HealthKit creates a structure to amplify contested best guesses with no clinical guarantee behind them, putting pressure on individuals to internalize the responsibility of the systemic dysfunctions surrounding them. And this conception of individual-driven health consciousness often ignores the emotional underpinnings of “unhealthy” choices, which address a basic emotional despondency for people living in bleak economic conditions from which there is often no escape. It’s hard to muster the energy to think up a meal to cook with the exhaustion of working two or three jobs for hourly pay and no benefits, living under a cloud of perpetual fear that tomorrow may be the day the catastrophic layoff arrives. It is conceivable that people living under these conditions could still wake up an hour early before work to stretch and exercise three or four days a week, while taking public transportation the extra 20-30 minutes to the leafy greens grocery store on the other side of town, but over the weeks and months the emotional endurance and discipline required for these individual choices fray, while the empirical basis for them shifts to accommodate a new speculative heath fad—be it crossfit, quinoa or master cleanses.
With HealthKit, Apple has created a means to not just entrench this class-rotten phenomenon, but deepened it by creating an always-accessible intermediary to not only reward those predisposed to following the system’s instructions but punish those unwilling or unable to, justifying higher insurance premiums or cost penalties for those working under the harshest social and economic conditions.

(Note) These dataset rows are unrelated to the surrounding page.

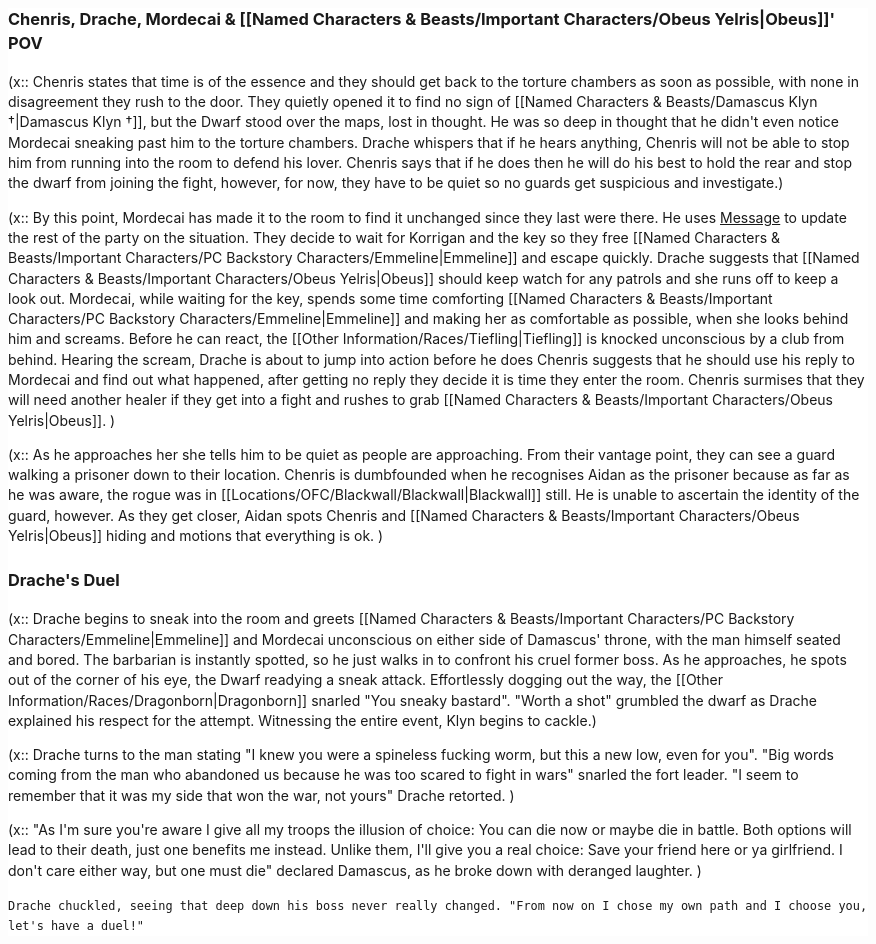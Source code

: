 ### Chenris, Drache, Mordecai & [[Named Characters & Beasts/Important Characters/Obeus Yelris\|Obeus]]' POV
(x:: Chenris states that time is of the essence and they should get back to the torture chambers as soon as possible, with none in disagreement they rush to the door. They quietly opened it to find no sign of [[Named Characters & Beasts/Damascus Klyn †\|Damascus Klyn †]], but the Dwarf stood over the maps, lost in thought. He was so deep in thought that he didn't even notice Mordecai sneaking past him to the torture chambers. Drache whispers that if he hears anything, Chenris will not be able to stop him from running into the room to defend his lover. Chenris says that if he does then he will do his best to hold the rear and stop the dwarf from joining the fight, however, for now, they have to be quiet so no guards get suspicious and investigate.)

(x:: By this point, Mordecai has made it to the room to find it unchanged since they last were there. He uses [Message](https://www.dndbeyond.com/spells/message) to update the rest of the party on the situation. They decide to wait for Korrigan and the key so they free [[Named Characters & Beasts/Important Characters/PC Backstory Characters/Emmeline\|Emmeline]] and escape quickly. Drache suggests that [[Named Characters & Beasts/Important Characters/Obeus Yelris\|Obeus]] should keep watch for any patrols and she runs off to keep a look out. Mordecai, while waiting for the key, spends some time comforting [[Named Characters & Beasts/Important Characters/PC Backstory Characters/Emmeline\|Emmeline]] and making her as comfortable as possible, when she looks behind him and screams. Before he can react, the [[Other Information/Races/Tiefling\|Tiefling]] is knocked unconscious by a club from behind. Hearing the scream, Drache is about to jump into action before he does Chenris suggests that he should use his reply to Mordecai and find out what happened, after getting no reply they decide it is time they enter the room. Chenris surmises that they will need another healer if they get into a fight and rushes to grab [[Named Characters & Beasts/Important Characters/Obeus Yelris\|Obeus]]. )

(x:: As he approaches her she tells him to be quiet as people are approaching. From their vantage point, they can see a guard walking a prisoner down to their location. Chenris is dumbfounded when he recognises Aidan as the prisoner because as far as he was aware, the rogue was in [[Locations/OFC/Blackwall/Blackwall\|Blackwall]] still. He is unable to ascertain the identity of the guard, however. As they get closer, Aidan spots Chenris and [[Named Characters & Beasts/Important Characters/Obeus Yelris\|Obeus]] hiding and motions that everything is ok. )

### Drache's Duel
(x:: Drache begins to sneak into the room and greets [[Named Characters & Beasts/Important Characters/PC Backstory Characters/Emmeline\|Emmeline]] and Mordecai unconscious on either side of Damascus' throne, with the man himself seated and bored. The barbarian is instantly spotted, so he just walks in to confront his cruel former boss. As he approaches, he spots out of the corner of his eye, the Dwarf readying a sneak attack. Effortlessly dogging out the way, the [[Other Information/Races/Dragonborn\|Dragonborn]] snarled "You sneaky bastard". "Worth a shot" grumbled the dwarf as Drache explained his respect for the attempt. Witnessing the entire event, Klyn begins to cackle.)

(x:: Drache turns to the man stating "I knew you were a spineless fucking worm, but this a new low, even for you". "Big words coming from the man who abandoned us because he was too scared to fight in wars" snarled the fort leader. "I seem to remember that it was my side that won the war, not yours" Drache retorted. )

(x:: "As I'm sure you're aware I give all my troops the illusion of choice: You can die now or maybe die in battle. Both options will lead to their death, just one benefits me instead. Unlike them, I'll give you a real choice: Save your friend here or ya girlfriend. I don't care either way, but one must die" declared Damascus, as he broke down with deranged laughter. )

	Drache chuckled, seeing that deep down his boss never really changed. "From now on I chose my own path and I choose you, let's have a duel!" 
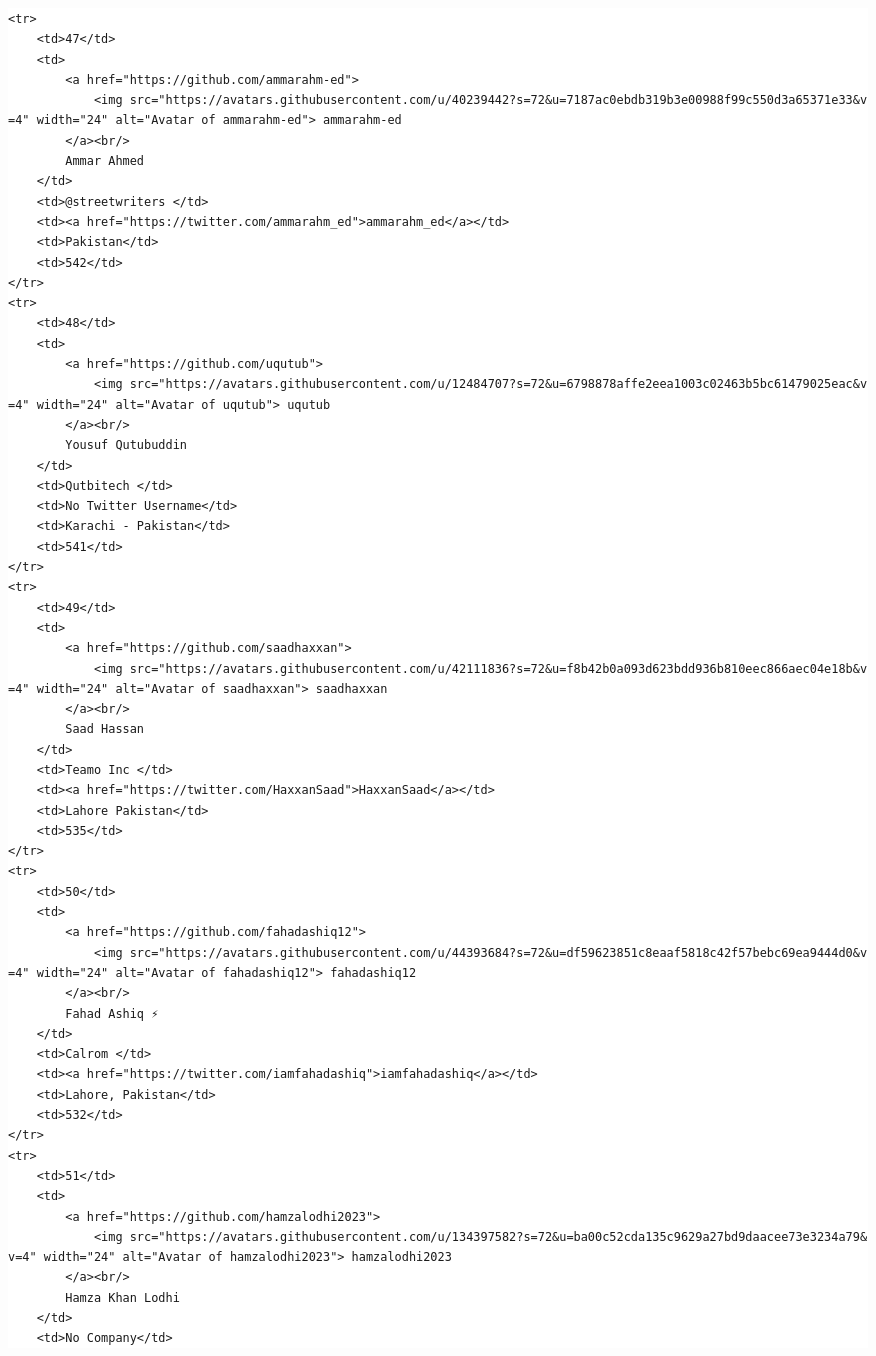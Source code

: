 	<tr>
		<td>47</td>
		<td>
			<a href="https://github.com/ammarahm-ed">
				<img src="https://avatars.githubusercontent.com/u/40239442?s=72&u=7187ac0ebdb319b3e00988f99c550d3a65371e33&v=4" width="24" alt="Avatar of ammarahm-ed"> ammarahm-ed
			</a><br/>
			Ammar Ahmed
		</td>
		<td>@streetwriters </td>
		<td><a href="https://twitter.com/ammarahm_ed">ammarahm_ed</a></td>
		<td>Pakistan</td>
		<td>542</td>
	</tr>
	<tr>
		<td>48</td>
		<td>
			<a href="https://github.com/uqutub">
				<img src="https://avatars.githubusercontent.com/u/12484707?s=72&u=6798878affe2eea1003c02463b5bc61479025eac&v=4" width="24" alt="Avatar of uqutub"> uqutub
			</a><br/>
			Yousuf Qutubuddin
		</td>
		<td>Qutbitech </td>
		<td>No Twitter Username</td>
		<td>Karachi - Pakistan</td>
		<td>541</td>
	</tr>
	<tr>
		<td>49</td>
		<td>
			<a href="https://github.com/saadhaxxan">
				<img src="https://avatars.githubusercontent.com/u/42111836?s=72&u=f8b42b0a093d623bdd936b810eec866aec04e18b&v=4" width="24" alt="Avatar of saadhaxxan"> saadhaxxan
			</a><br/>
			Saad Hassan
		</td>
		<td>Teamo Inc </td>
		<td><a href="https://twitter.com/HaxxanSaad">HaxxanSaad</a></td>
		<td>Lahore Pakistan</td>
		<td>535</td>
	</tr>
	<tr>
		<td>50</td>
		<td>
			<a href="https://github.com/fahadashiq12">
				<img src="https://avatars.githubusercontent.com/u/44393684?s=72&u=df59623851c8eaaf5818c42f57bebc69ea9444d0&v=4" width="24" alt="Avatar of fahadashiq12"> fahadashiq12
			</a><br/>
			Fahad Ashiq ⚡
		</td>
		<td>Calrom </td>
		<td><a href="https://twitter.com/iamfahadashiq">iamfahadashiq</a></td>
		<td>Lahore, Pakistan</td>
		<td>532</td>
	</tr>
	<tr>
		<td>51</td>
		<td>
			<a href="https://github.com/hamzalodhi2023">
				<img src="https://avatars.githubusercontent.com/u/134397582?s=72&u=ba00c52cda135c9629a27bd9daacee73e3234a79&v=4" width="24" alt="Avatar of hamzalodhi2023"> hamzalodhi2023
			</a><br/>
			Hamza Khan Lodhi
		</td>
		<td>No Company</td>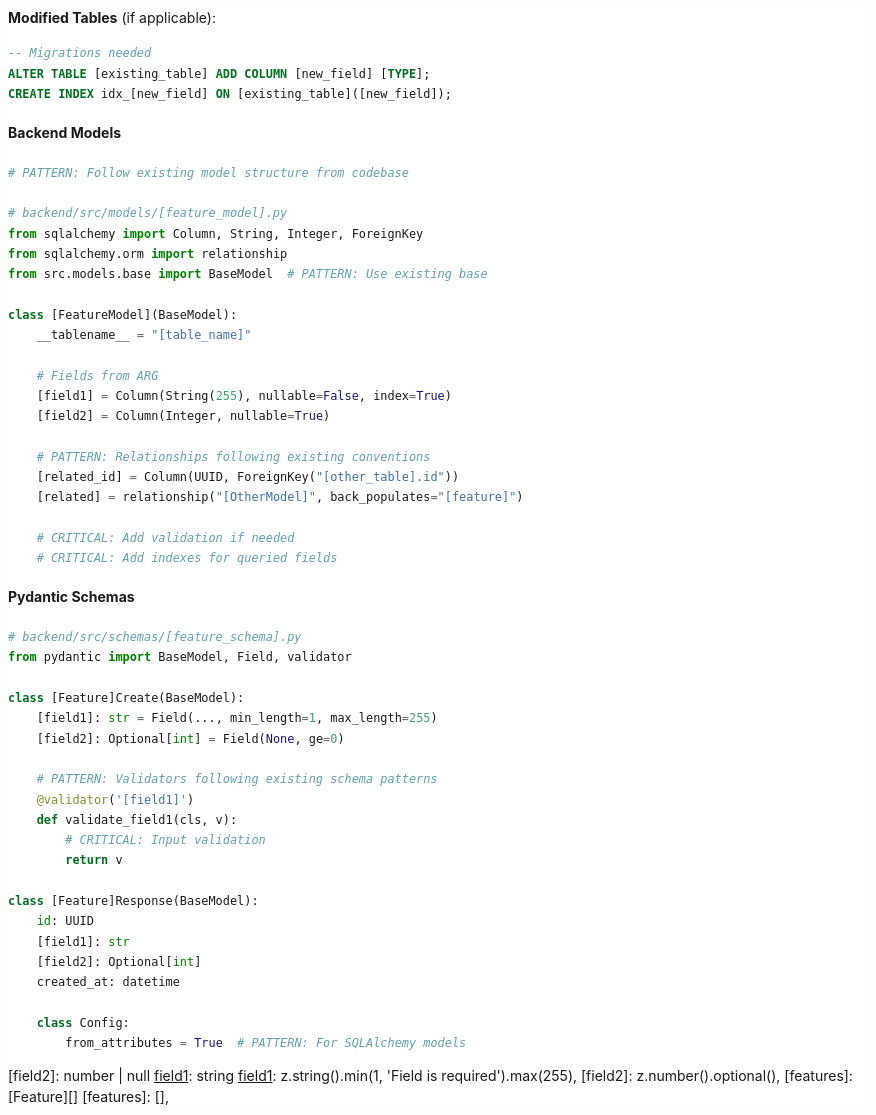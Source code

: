 **Modified Tables** (if applicable):
```sql
-- Migrations needed
ALTER TABLE [existing_table] ADD COLUMN [new_field] [TYPE];
CREATE INDEX idx_[new_field] ON [existing_table]([new_field]);
```

#### Backend Models

```python
# PATTERN: Follow existing model structure from codebase

# backend/src/models/[feature_model].py
from sqlalchemy import Column, String, Integer, ForeignKey
from sqlalchemy.orm import relationship
from src.models.base import BaseModel  # PATTERN: Use existing base

class [FeatureModel](BaseModel):
    __tablename__ = "[table_name]"

    # Fields from ARG
    [field1] = Column(String(255), nullable=False, index=True)
    [field2] = Column(Integer, nullable=True)

    # PATTERN: Relationships following existing conventions
    [related_id] = Column(UUID, ForeignKey("[other_table].id"))
    [related] = relationship("[OtherModel]", back_populates="[feature]")

    # CRITICAL: Add validation if needed
    # CRITICAL: Add indexes for queried fields
```

#### Pydantic Schemas

```python
# backend/src/schemas/[feature_schema].py
from pydantic import BaseModel, Field, validator

class [Feature]Create(BaseModel):
    [field1]: str = Field(..., min_length=1, max_length=255)
    [field2]: Optional[int] = Field(None, ge=0)

    # PATTERN: Validators following existing schema patterns
    @validator('[field1]')
    def validate_field1(cls, v):
        # CRITICAL: Input validation
        return v

class [Feature]Response(BaseModel):
    id: UUID
    [field1]: str
    [field2]: Optional[int]
    created_at: datetime

    class Config:
        from_attributes = True  # PATTERN: For SQLAlchemy models
```


  [field1]: string
  [field2]: number | null
  [field1]: string
  [field1]: z.string().min(1, 'Field is required').max(255),
  [field2]: z.number().optional(),
  [features]: [Feature][]
  [features]: [],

HealthKit creates a tool that seems to liberate the individual by allowing her more immediate access to empirical guidelines that demonstrate her flaws. HealthKit is a digital shackle, binding people to the structure of externally imposed guidelines while further alienating them from the untrustworthy and prejudicial processes that create them. Our freedom of choice in the age of digital data is coming to mean only the ability to choose the brand of our personal compliance devices. Apple remains the market leader in convincing people to comply to other people’s standards in the name of human progress, and HealthKit promises to further expand the scope of human life over which their artificial standards will be given reign.